» ASSIGNED TASK:
Please retype the data in full, exactly as given.

» DATA SUPPLIED:
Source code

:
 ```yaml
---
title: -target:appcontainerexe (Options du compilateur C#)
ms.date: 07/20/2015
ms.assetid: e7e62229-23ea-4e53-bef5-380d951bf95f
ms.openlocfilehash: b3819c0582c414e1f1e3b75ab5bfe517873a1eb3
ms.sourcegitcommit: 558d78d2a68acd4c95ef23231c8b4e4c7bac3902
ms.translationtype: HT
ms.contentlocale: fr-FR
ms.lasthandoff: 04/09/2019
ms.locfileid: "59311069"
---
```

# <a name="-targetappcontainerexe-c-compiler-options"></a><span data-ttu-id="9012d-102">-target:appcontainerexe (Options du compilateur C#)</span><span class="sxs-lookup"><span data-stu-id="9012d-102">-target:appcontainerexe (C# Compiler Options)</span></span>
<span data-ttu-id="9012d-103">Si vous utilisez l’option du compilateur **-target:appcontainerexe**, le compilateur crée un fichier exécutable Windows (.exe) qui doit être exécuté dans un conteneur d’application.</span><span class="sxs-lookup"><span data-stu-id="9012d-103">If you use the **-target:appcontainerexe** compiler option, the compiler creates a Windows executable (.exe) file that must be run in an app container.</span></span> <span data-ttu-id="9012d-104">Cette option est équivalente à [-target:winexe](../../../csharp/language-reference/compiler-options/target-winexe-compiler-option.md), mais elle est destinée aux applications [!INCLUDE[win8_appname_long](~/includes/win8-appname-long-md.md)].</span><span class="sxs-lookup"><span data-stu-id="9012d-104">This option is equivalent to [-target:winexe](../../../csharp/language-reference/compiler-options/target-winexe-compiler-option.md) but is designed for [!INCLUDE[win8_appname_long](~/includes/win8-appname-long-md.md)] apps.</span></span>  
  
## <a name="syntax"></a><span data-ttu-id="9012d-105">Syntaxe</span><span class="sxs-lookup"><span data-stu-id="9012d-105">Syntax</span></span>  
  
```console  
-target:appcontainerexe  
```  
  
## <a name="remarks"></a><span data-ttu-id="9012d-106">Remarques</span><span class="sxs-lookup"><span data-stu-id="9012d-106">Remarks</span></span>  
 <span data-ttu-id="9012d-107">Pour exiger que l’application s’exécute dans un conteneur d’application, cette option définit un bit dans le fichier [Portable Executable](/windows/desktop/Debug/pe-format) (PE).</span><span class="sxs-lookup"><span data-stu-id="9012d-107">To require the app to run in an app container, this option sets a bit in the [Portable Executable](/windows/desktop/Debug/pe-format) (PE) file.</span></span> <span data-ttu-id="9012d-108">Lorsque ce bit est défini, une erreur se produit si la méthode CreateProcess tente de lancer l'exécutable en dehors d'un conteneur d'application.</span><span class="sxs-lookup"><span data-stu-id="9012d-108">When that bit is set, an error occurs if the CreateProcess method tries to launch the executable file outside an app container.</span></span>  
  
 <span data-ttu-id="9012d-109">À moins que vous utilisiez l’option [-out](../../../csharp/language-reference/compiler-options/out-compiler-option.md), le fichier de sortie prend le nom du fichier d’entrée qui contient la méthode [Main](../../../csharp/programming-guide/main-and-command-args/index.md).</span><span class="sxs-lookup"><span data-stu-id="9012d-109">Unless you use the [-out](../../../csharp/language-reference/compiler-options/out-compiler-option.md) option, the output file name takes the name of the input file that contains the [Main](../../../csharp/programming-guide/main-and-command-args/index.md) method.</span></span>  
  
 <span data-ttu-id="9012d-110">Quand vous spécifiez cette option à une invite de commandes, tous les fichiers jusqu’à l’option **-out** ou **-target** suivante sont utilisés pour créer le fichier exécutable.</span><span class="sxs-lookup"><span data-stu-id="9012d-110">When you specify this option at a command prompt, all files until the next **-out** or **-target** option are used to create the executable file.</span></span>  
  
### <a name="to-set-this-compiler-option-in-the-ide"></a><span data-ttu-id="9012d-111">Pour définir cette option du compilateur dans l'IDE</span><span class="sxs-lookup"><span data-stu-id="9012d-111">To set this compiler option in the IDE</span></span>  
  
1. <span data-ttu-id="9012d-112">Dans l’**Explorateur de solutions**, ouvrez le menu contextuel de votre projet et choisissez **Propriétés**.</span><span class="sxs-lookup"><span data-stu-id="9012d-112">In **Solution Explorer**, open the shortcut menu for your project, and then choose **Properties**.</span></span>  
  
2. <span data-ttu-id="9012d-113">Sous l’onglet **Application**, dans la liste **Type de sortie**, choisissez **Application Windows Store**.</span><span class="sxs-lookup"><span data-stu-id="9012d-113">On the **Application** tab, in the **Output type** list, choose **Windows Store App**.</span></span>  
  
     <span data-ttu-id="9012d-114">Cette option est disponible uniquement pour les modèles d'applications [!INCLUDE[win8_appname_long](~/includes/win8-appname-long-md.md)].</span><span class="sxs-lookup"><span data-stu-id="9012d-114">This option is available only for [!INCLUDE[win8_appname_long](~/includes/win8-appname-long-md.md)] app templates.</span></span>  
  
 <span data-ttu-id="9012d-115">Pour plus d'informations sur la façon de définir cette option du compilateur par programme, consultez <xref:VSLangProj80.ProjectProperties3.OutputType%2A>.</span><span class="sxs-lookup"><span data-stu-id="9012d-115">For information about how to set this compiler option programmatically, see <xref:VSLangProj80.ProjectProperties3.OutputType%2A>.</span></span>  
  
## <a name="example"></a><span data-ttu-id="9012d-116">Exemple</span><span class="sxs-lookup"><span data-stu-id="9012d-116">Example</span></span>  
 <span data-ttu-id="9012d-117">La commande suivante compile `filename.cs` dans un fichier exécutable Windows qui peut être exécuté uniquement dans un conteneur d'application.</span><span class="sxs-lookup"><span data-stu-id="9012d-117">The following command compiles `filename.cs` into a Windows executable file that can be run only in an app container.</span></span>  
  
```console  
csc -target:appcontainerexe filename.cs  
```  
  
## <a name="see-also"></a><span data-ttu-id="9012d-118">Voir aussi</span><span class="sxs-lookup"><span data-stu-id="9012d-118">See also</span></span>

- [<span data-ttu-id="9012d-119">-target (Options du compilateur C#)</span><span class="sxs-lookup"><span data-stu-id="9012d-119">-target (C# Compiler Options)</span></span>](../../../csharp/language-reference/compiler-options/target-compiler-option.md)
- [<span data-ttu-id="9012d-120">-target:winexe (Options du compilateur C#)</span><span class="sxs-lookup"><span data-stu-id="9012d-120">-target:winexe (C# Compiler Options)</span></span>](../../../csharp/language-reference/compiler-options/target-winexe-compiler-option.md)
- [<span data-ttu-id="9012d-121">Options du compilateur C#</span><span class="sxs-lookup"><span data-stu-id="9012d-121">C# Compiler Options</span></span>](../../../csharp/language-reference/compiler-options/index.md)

» ANSWER TO THE EXERCISE:
Source code

:
 ```yaml
---
title: -target:appcontainerexe (Options du compilateur C#)
ms.date: 07/20/2015
ms.assetid: e7e62229-23ea-4e53-bef5-380d951bf95f
ms.openlocfilehash: b3819c0582c414e1f1e3b75ab5bfe517873a1eb3
ms.sourcegitcommit: 558d78d2a68acd4c95ef23231c8b4e4c7bac3902
ms.translationtype: HT
ms.contentlocale: fr-FR
ms.lasthandoff: 04/09/2019
ms.locfileid: "59311069"
---
```

# <a name="-targetappcontainerexe-c-compiler-options"></a><span data-ttu-id="9012d-102">-target:appcontainerexe (Options du compilateur C#)</span><span class="sxs-lookup"><span data-stu-id="9012d-102">-target:appcontainerexe (C# Compiler Options)</span></span>
<span data-ttu-id="9012d-103">Si vous utilisez l’option du compilateur **-target:appcontainerexe**, le compilateur crée un fichier exécutable Windows (.exe) qui doit être exécuté dans un conteneur d’application.</span><span class="sxs-lookup"><span data-stu-id="9012d-103">If you use the **-target:appcontainerexe** compiler option, the compiler creates a Windows executable (.exe) file that must be run in an app container.</span></span> <span data-ttu-id="9012d-104">Cette option est équivalente à [-target:winexe](../../../csharp/language-reference/compiler-options/target-winexe-compiler-option.md), mais elle est destinée aux applications [!INCLUDE[win8_appname_long](~/includes/win8-appname-long-md.md)].</span><span class="sxs-lookup"><span data-stu-id="9012d-104">This option is equivalent to [-target:winexe](../../../csharp/language-reference/compiler-options/target-winexe-compiler-option.md) but is designed for [!INCLUDE[win8_appname_long](~/includes/win8-appname-long-md.md)] apps.</span></span>  
  
## <a name="syntax"></a><span data-ttu-id="9012d-105">Syntaxe</span><span class="sxs-lookup"><span data-stu-id="9012d-105">Syntax</span></span>  
  
```console  
-target:appcontainerexe  
```  
  
## <a name="remarks"></a><span data-ttu-id="9012d-106">Remarques</span><span class="sxs-lookup"><span data-stu-id="9012d-106">Remarks</span></span>  
 <span data-ttu-id="9012d-107">Pour exiger que l’application s’exécute dans un conteneur d’application, cette option définit un bit dans le fichier [Portable Executable](/windows/desktop/Debug/pe-format) (PE).</span><span class="sxs-lookup"><span data-stu-id="9012d-107">To require the app to run in an app container, this option sets a bit in the [Portable Executable](/windows/desktop/Debug/pe-format) (PE) file.</span></span> <span data-ttu-id="9012d-108">Lorsque ce bit est défini, une erreur se produit si la méthode CreateProcess tente de lancer l'exécutable en dehors d'un conteneur d'application.</span><span class="sxs-lookup"><span data-stu-id="9012d-108">When that bit is set, an error occurs if the CreateProcess method tries to launch the executable file outside an app container.</span></span>  
  
 <span data-ttu-id="9012d-109">À moins que vous utilisiez l’option [-out](../../../csharp/language-reference/compiler-options/out-compiler-option.md), le fichier de sortie prend le nom du fichier d’entrée qui contient la méthode [Main](../../../csharp/programming-guide/main-and-command-args/index.md).</span><span class="sxs-lookup"><span data-stu-id="9012d-109">Unless you use the [-out](../../../csharp/language-reference/compiler-options/out-compiler-option.md) option, the output file name takes the name of the input file that contains the [Main](../../../csharp/programming-guide/main-and-command-args/index.md) method.</span></span>  
  
 <span data-ttu-id="9012d-110">Quand vous spécifiez cette option à une invite de commandes, tous les fichiers jusqu’à l’option **-out** ou **-target** suivante sont utilisés pour créer le fichier exécutable.</span><span class="sxs-lookup"><span data-stu-id="9012d-110">When you specify this option at a command prompt, all files until the next **-out** or **-target** option are used to create the executable file.</span></span>  
  
### <a name="to-set-this-compiler-option-in-the-ide"></a><span data-ttu-id="9012d-111">Pour définir cette option du compilateur dans l'IDE</span><span class="sxs-lookup"><span data-stu-id="9012d-111">To set this compiler option in the IDE</span></span>  
  
1. <span data-ttu-id="9012d-112">Dans l’**Explorateur de solutions**, ouvrez le menu contextuel de votre projet et choisissez **Propriétés**.</span><span class="sxs-lookup"><span data-stu-id="9012d-112">In **Solution Explorer**, open the shortcut menu for your project, and then choose **Properties**.</span></span>  
  
2. <span data-ttu-id="9012d-113">Sous l’onglet **Application**, dans la liste **Type de sortie**, choisissez **Application Windows Store**.</span><span class="sxs-lookup"><span data-stu-id="9012d-113">On the **Application** tab, in the **Output type** list, choose **Windows Store App**.</span></span>  
  
     <span data-ttu-id="9012d-114">Cette option est disponible uniquement pour les modèles d'applications [!INCLUDE[win8_appname_long](~/includes/win8-appname-long-md.md)].</span><span class="sxs-lookup"><span data-stu-id="9012d-114">This option is available only for [!INCLUDE[win8_appname_long](~/includes/win8-appname-long-md.md)] app templates.</span></span>  
  
 <span data-ttu-id="9012d-115">Pour plus d'informations sur la façon de définir cette option du compilateur par programme, consultez <xref:VSLangProj80.ProjectProperties3.OutputType%2A>.</span><span class="sxs-lookup"><span data-stu-id="9012d-115">For information about how to set this compiler option programmatically, see <xref:VSLangProj80.ProjectProperties3.OutputType%2A>.</span></span>  
  
## <a name="example"></a><span data-ttu-id="9012d-116">Exemple</span><span class="sxs-lookup"><span data-stu-id="9012d-116">Example</span></span>  
 <span data-ttu-id="9012d-117">La commande suivante compile `filename.cs` dans un fichier exécutable Windows qui peut être exécuté uniquement dans un conteneur d'application.</span><span class="sxs-lookup"><span data-stu-id="9012d-117">The following command compiles `filename.cs` into a Windows executable file that can be run only in an app container.</span></span>  
  
```console  
csc -target:appcontainerexe filename.cs  
```  
  
## <a name="see-also"></a><span data-ttu-id="9012d-118">Voir aussi</span><span class="sxs-lookup"><span data-stu-id="9012d-118">See also</span></span>

- [<span data-ttu-id="9012d-119">-target (Options du compilateur C#)</span><span class="sxs-lookup"><span data-stu-id="9012d-119">-target (C# Compiler Options)</span></span>](../../../csharp/language-reference/compiler-options/target-compiler-option.md)
- [<span data-ttu-id="9012d-120">-target:winexe (Options du compilateur C#)</span><span class="sxs-lookup"><span data-stu-id="9012d-120">-target:winexe (C# Compiler Options)</span></span>](../../../csharp/language-reference/compiler-options/target-winexe-compiler-option.md)
- [<span data-ttu-id="9012d-121">Options du compilateur C#</span><span class="sxs-lookup"><span data-stu-id="9012d-121">C# Compiler Options</span></span>](../../../csharp/language-reference/compiler-options/index.md)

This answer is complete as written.